== Provided information ==
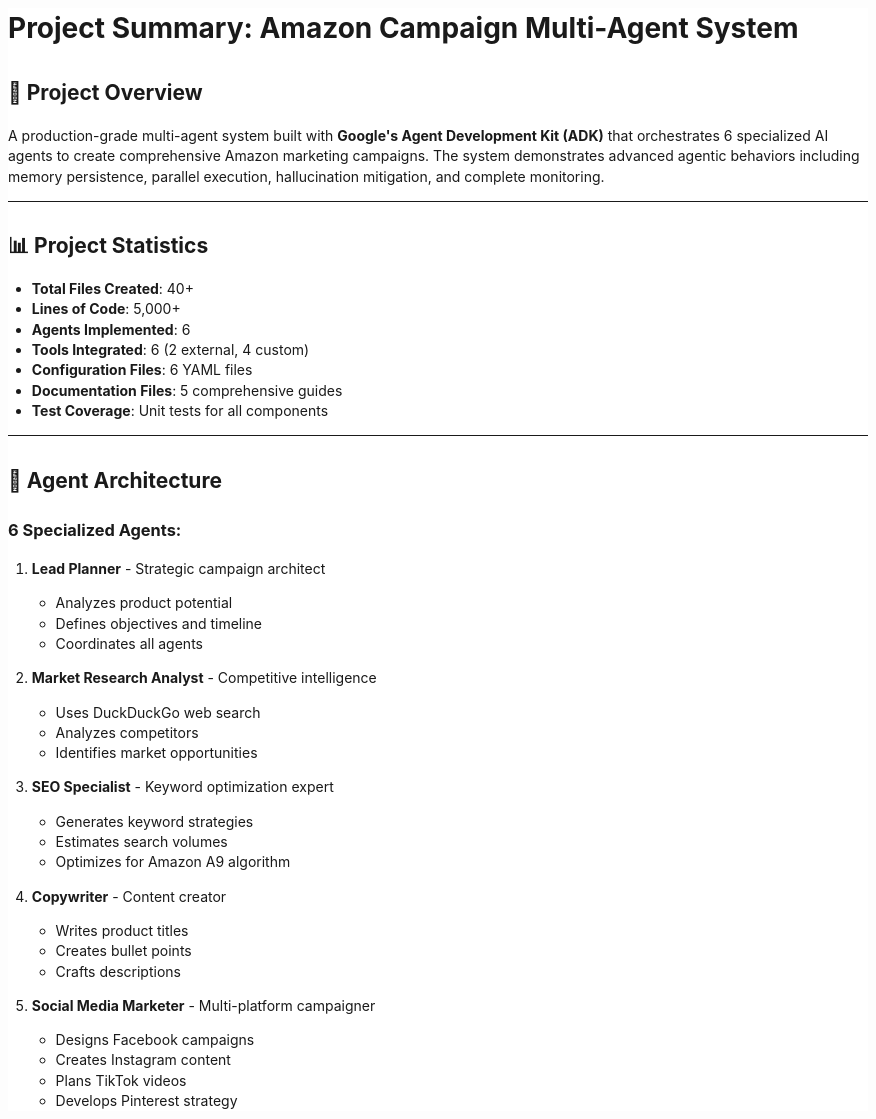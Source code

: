 # Project Summary: Amazon Campaign Multi-Agent System

## 🎯 Project Overview

A production-grade multi-agent system built with **Google's Agent Development Kit (ADK)** that orchestrates 6 specialized AI agents to create comprehensive Amazon marketing campaigns. The system demonstrates advanced agentic behaviors including memory persistence, parallel execution, hallucination mitigation, and complete monitoring.

---

## 📊 Project Statistics

- **Total Files Created**: 40+
- **Lines of Code**: 5,000+
- **Agents Implemented**: 6
- **Tools Integrated**: 6 (2 external, 4 custom)
- **Configuration Files**: 6 YAML files
- **Documentation Files**: 5 comprehensive guides
- **Test Coverage**: Unit tests for all components

---

## 🤖 Agent Architecture

### 6 Specialized Agents:

1. **Lead Planner** - Strategic campaign architect
   - Analyzes product potential
   - Defines objectives and timeline
   - Coordinates all agents

2. **Market Research Analyst** - Competitive intelligence
   - Uses DuckDuckGo web search
   - Analyzes competitors
   - Identifies market opportunities

3. **SEO Specialist** - Keyword optimization expert
   - Generates keyword strategies
   - Estimates search volumes
   - Optimizes for Amazon A9 algorithm

4. **Copywriter** - Content creator
   - Writes product titles
   - Creates bullet points
   - Crafts descriptions

5. **Social Media Marketer** - Multi-platform campaigner
   - Designs Facebook campaigns
   - Creates Instagram content
   - Plans TikTok videos
   - Develops Pinterest strategy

== Task description ==
Please copy each line of the entries in which the word "Creates" shows up.

== Written solution ==
   - Creates bullet points
   - Creates Instagram content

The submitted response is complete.